*About this exercise*
Set down every entry word for word. Omit the pictures.

*Stored data entries*
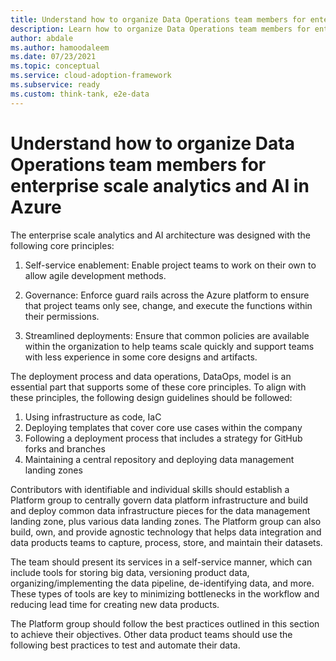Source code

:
 ```yaml
---
title: Understand how to organize Data Operations team members for enterprise scale analytics and AI in Azure
description: Learn how to organize Data Operations team members for enterprise scale analytics and AI in Azure.
author: abdale
ms.author: hamoodaleem
ms.date: 07/23/2021
ms.topic: conceptual
ms.service: cloud-adoption-framework
ms.subservice: ready
ms.custom: think-tank, e2e-data
---
```


# Understand how to organize Data Operations team members for enterprise scale analytics and AI in Azure

The enterprise scale analytics and AI architecture was designed with the following core principles:

1. Self-service enablement: Enable project teams to work on their own to allow agile development methods.

1. Governance: Enforce guard rails across the Azure platform to ensure that project teams only see, change, and execute the functions within their permissions.

1. Streamlined deployments: Ensure that common policies are available within the organization to help teams scale quickly and support teams with less experience in some core designs and artifacts.

The deployment process and data operations, DataOps, model is an essential part that supports some of these core principles. To align with these principles, the following design guidelines should be followed:

1. Using infrastructure as code, IaC
2. Deploying templates that cover core use cases within the company
3. Following a deployment process that includes a strategy for GitHub forks and branches
4. Maintaining a central repository and deploying data management landing zones

 Contributors with identifiable and individual skills should establish a Platform group to centrally govern data platform infrastructure and build and deploy common data infrastructure pieces for the data management landing zone, plus various data landing zones. The Platform group can also build, own, and provide agnostic technology that helps data integration and data products teams to capture, process, store, and maintain their datasets.

The team should present its services in a self-service manner, which can include tools for storing big data, versioning product data, organizing/implementing the data pipeline, de-identifying data, and more. These types of tools are key to minimizing bottlenecks in the workflow and reducing lead time for creating new data products.

The Platform group should follow the best practices outlined in this section to achieve their objectives. Other data product teams should use the following best practices to test and automate their data.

*Solution for this exercise*
Source code

:
 ```yaml
---
title: Understand how to organize Data Operations team members for enterprise scale analytics and AI in Azure
description: Learn how to organize Data Operations team members for enterprise scale analytics and AI in Azure.
author: abdale
ms.author: hamoodaleem
ms.date: 07/23/2021
ms.topic: conceptual
ms.service: cloud-adoption-framework
ms.subservice: ready
ms.custom: think-tank, e2e-data
---
```


# Understand how to organize Data Operations team members for enterprise scale analytics and AI in Azure

The enterprise scale analytics and AI architecture was designed with the following core principles:

1. Self-service enablement: Enable project teams to work on their own to allow agile development methods.

1. Governance: Enforce guard rails across the Azure platform to ensure that project teams only see, change, and execute the functions within their permissions.

1. Streamlined deployments: Ensure that common policies are available within the organization to help teams scale quickly and support teams with less experience in some core designs and artifacts.

The deployment process and data operations, DataOps, model is an essential part that supports some of these core principles. To align with these principles, the following design guidelines should be followed:

1. Using infrastructure as code, IaC
2. Deploying templates that cover core use cases within the company
3. Following a deployment process that includes a strategy for GitHub forks and branches
4. Maintaining a central repository and deploying data management landing zones

 Contributors with identifiable and individual skills should establish a Platform group to centrally govern data platform infrastructure and build and deploy common data infrastructure pieces for the data management landing zone, plus various data landing zones. The Platform group can also build, own, and provide agnostic technology that helps data integration and data products teams to capture, process, store, and maintain their datasets.

The team should present its services in a self-service manner, which can include tools for storing big data, versioning product data, organizing/implementing the data pipeline, de-identifying data, and more. These types of tools are key to minimizing bottlenecks in the workflow and reducing lead time for creating new data products.

The Platform group should follow the best practices outlined in this section to achieve their objectives. Other data product teams should use the following best practices to test and automate their data.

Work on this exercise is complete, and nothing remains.